* **ASSIGNED TASK**
In the lines below, look for "required". Copy each line where it appears.
⁂
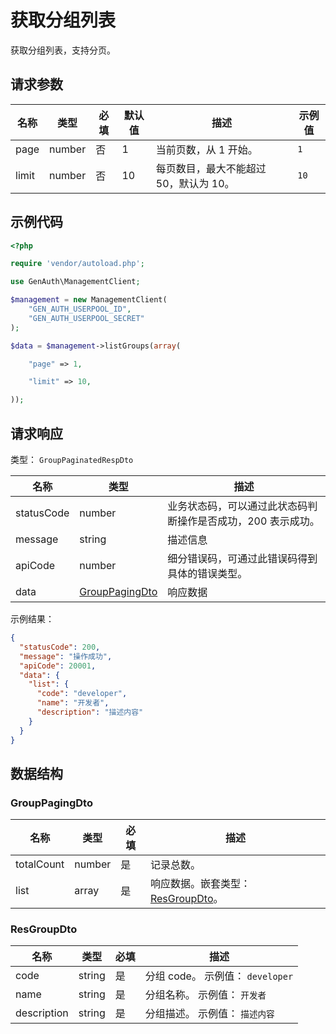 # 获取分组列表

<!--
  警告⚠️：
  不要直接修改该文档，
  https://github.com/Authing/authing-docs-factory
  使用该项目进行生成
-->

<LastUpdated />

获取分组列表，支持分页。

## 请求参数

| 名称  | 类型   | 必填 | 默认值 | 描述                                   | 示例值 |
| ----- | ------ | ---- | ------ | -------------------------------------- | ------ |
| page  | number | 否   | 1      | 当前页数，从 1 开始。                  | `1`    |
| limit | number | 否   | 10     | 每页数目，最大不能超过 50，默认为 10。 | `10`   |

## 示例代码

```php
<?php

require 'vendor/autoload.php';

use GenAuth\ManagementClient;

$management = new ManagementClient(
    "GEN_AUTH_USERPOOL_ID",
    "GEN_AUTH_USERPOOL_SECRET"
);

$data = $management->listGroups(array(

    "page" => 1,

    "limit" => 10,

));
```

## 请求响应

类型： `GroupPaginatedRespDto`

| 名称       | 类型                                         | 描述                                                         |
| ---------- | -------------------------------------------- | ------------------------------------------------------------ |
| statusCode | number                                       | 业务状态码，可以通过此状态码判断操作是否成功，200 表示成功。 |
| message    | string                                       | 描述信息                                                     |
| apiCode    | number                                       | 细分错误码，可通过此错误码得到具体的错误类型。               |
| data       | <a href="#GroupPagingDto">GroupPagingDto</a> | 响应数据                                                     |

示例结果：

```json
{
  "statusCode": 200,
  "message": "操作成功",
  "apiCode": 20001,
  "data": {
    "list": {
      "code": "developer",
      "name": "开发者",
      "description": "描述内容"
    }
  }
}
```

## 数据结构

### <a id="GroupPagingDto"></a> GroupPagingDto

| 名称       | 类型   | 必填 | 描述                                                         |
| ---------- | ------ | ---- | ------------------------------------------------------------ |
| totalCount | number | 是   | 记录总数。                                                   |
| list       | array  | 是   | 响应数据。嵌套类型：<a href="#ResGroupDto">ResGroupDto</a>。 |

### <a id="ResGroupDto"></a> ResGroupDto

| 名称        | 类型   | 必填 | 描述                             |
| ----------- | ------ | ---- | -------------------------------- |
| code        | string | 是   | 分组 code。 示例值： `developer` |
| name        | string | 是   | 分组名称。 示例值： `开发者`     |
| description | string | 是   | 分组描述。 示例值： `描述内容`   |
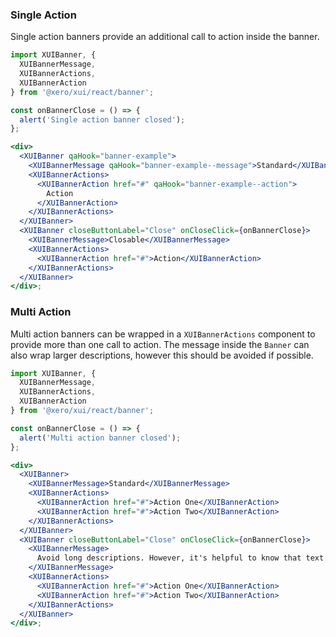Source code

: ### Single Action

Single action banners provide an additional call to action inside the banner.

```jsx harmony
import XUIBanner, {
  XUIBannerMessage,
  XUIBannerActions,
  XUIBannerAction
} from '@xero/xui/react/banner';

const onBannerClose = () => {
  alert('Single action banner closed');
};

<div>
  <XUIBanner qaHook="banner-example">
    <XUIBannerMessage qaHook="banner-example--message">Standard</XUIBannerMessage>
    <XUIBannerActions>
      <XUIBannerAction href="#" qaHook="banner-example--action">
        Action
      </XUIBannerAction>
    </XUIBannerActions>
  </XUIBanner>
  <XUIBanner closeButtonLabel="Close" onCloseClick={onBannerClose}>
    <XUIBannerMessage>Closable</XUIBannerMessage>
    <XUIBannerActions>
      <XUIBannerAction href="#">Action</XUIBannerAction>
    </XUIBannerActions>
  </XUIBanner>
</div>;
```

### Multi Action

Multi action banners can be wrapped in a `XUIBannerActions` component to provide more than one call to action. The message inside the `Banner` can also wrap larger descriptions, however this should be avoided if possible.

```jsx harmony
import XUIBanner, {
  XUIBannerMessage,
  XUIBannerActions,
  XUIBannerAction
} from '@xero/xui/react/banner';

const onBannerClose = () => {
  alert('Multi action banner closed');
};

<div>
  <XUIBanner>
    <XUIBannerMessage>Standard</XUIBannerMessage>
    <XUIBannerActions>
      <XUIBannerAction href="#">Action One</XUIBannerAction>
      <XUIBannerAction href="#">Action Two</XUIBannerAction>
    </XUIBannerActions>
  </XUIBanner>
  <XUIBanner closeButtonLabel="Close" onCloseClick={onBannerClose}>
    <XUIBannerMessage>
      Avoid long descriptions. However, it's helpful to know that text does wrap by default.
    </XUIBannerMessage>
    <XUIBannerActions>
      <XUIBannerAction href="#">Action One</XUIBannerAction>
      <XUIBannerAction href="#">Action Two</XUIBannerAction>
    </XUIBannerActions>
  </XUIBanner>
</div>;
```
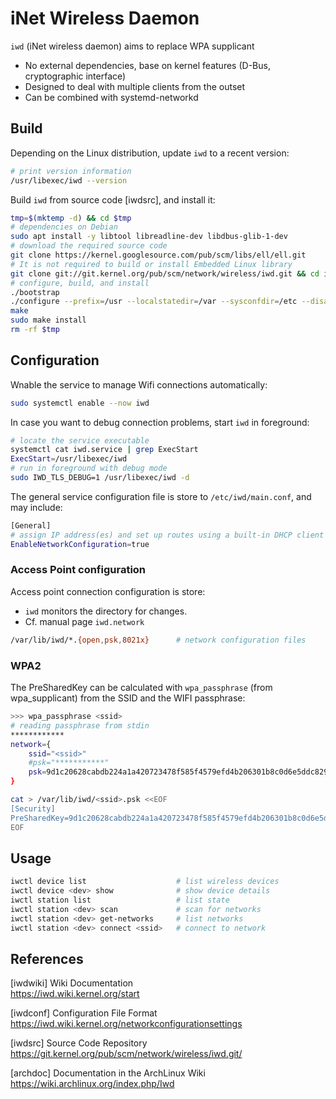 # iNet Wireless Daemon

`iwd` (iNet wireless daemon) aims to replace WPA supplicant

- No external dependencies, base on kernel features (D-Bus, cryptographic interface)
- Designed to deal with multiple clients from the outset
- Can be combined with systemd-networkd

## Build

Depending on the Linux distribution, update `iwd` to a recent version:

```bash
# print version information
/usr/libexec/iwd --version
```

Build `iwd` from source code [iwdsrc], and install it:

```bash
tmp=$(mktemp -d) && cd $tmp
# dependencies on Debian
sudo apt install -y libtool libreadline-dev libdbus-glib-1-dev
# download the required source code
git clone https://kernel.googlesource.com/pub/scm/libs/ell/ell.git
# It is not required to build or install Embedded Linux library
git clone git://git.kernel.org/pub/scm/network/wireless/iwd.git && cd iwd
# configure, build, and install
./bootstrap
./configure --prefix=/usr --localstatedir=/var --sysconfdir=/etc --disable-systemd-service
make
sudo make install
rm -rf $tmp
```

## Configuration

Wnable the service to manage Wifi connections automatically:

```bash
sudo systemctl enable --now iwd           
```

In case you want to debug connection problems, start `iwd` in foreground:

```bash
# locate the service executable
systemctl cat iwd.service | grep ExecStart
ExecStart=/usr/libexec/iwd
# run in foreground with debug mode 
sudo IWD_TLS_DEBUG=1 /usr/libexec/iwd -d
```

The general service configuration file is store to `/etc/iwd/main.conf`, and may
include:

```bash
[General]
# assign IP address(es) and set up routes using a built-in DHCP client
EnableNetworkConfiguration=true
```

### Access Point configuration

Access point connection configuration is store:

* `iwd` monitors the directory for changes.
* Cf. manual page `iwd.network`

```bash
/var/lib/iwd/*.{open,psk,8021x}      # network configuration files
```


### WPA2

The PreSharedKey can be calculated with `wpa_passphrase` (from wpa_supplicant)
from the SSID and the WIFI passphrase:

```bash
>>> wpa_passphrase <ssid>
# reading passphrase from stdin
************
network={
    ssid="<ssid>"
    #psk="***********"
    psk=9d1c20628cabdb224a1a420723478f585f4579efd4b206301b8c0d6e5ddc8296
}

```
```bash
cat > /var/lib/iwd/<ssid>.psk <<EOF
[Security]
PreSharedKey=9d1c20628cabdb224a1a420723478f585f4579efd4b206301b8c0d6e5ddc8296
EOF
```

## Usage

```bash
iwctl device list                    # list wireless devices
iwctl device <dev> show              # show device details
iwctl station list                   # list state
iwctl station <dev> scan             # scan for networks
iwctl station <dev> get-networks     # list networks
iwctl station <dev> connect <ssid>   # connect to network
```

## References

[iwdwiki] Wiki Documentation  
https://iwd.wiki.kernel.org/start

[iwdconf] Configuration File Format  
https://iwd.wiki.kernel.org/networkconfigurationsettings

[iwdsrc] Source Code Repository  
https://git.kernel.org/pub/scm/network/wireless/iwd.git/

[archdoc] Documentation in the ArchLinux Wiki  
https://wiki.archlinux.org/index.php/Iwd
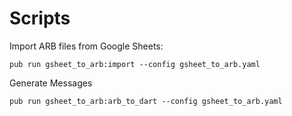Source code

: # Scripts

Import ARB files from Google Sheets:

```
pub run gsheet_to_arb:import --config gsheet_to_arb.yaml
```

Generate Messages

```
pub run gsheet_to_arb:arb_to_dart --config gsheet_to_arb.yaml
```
⁂
* **OUTPUT OF THE TASK**
# download the required source code
# It is not required to build or install Embedded Linux library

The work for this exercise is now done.